[Recorded data]
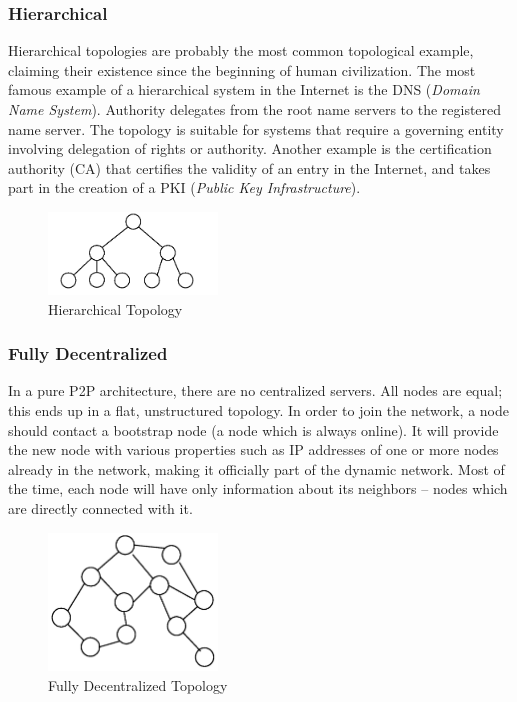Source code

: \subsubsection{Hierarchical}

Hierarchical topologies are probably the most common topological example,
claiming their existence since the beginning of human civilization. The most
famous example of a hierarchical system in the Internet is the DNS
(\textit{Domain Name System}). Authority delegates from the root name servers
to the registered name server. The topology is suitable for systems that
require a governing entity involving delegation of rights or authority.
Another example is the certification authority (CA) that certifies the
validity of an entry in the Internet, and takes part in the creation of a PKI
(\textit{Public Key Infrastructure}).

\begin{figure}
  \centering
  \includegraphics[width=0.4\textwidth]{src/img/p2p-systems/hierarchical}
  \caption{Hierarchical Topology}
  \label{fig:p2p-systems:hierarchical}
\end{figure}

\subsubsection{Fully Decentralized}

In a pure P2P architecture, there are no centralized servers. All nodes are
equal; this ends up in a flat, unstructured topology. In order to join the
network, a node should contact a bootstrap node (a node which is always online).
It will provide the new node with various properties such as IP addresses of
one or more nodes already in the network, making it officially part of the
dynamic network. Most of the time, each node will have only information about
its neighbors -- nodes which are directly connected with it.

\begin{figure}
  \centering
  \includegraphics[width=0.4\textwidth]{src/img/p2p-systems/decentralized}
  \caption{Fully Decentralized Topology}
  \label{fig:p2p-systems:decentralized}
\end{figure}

* * *

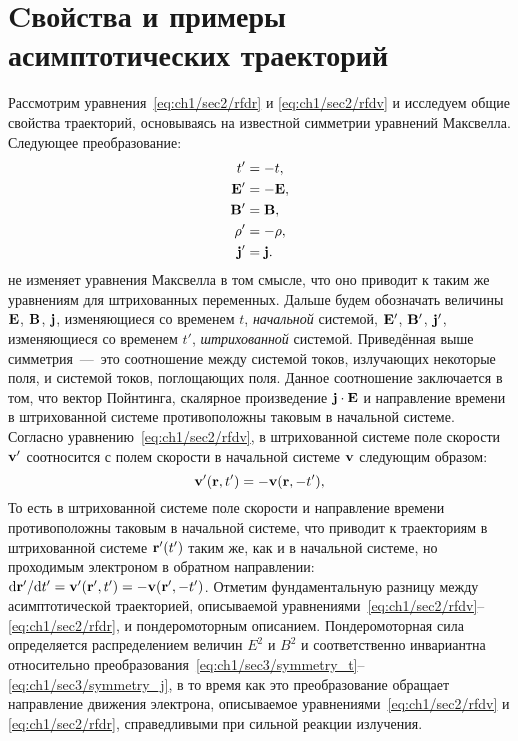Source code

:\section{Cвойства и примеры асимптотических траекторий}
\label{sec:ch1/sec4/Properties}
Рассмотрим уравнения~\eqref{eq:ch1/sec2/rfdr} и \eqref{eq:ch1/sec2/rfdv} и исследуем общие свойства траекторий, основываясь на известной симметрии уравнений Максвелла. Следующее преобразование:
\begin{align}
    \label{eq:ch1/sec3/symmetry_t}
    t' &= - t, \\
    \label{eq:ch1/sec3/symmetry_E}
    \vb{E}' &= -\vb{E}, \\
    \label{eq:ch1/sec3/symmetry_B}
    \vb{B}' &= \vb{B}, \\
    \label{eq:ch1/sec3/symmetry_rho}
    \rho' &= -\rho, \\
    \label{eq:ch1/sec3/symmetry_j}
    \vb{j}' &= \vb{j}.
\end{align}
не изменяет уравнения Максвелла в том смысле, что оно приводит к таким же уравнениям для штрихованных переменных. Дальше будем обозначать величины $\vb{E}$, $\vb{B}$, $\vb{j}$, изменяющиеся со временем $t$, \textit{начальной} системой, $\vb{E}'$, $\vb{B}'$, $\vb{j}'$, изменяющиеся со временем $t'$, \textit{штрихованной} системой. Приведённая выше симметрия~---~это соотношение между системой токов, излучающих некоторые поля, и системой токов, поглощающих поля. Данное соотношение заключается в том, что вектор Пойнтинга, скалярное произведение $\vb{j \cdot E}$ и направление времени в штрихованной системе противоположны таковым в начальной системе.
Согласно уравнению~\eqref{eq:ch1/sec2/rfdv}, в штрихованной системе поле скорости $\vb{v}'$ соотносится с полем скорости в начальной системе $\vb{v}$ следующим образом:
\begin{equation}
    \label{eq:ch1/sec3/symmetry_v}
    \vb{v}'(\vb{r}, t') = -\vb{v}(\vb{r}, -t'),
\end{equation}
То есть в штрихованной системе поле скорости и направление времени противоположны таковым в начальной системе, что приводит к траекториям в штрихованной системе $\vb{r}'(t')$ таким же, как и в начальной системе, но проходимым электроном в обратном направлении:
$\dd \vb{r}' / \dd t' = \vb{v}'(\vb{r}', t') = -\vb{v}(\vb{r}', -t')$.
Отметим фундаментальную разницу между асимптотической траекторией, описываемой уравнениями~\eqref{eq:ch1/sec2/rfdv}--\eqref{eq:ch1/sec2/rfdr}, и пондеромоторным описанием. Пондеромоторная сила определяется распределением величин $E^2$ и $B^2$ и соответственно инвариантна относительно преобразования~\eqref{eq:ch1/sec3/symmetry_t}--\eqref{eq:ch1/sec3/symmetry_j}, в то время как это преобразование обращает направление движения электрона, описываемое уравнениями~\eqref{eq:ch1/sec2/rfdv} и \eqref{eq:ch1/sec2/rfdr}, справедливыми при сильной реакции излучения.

Prompt ->
Give only the number of lines in the preceding data that include the word "network".

Output of the exercise ->
3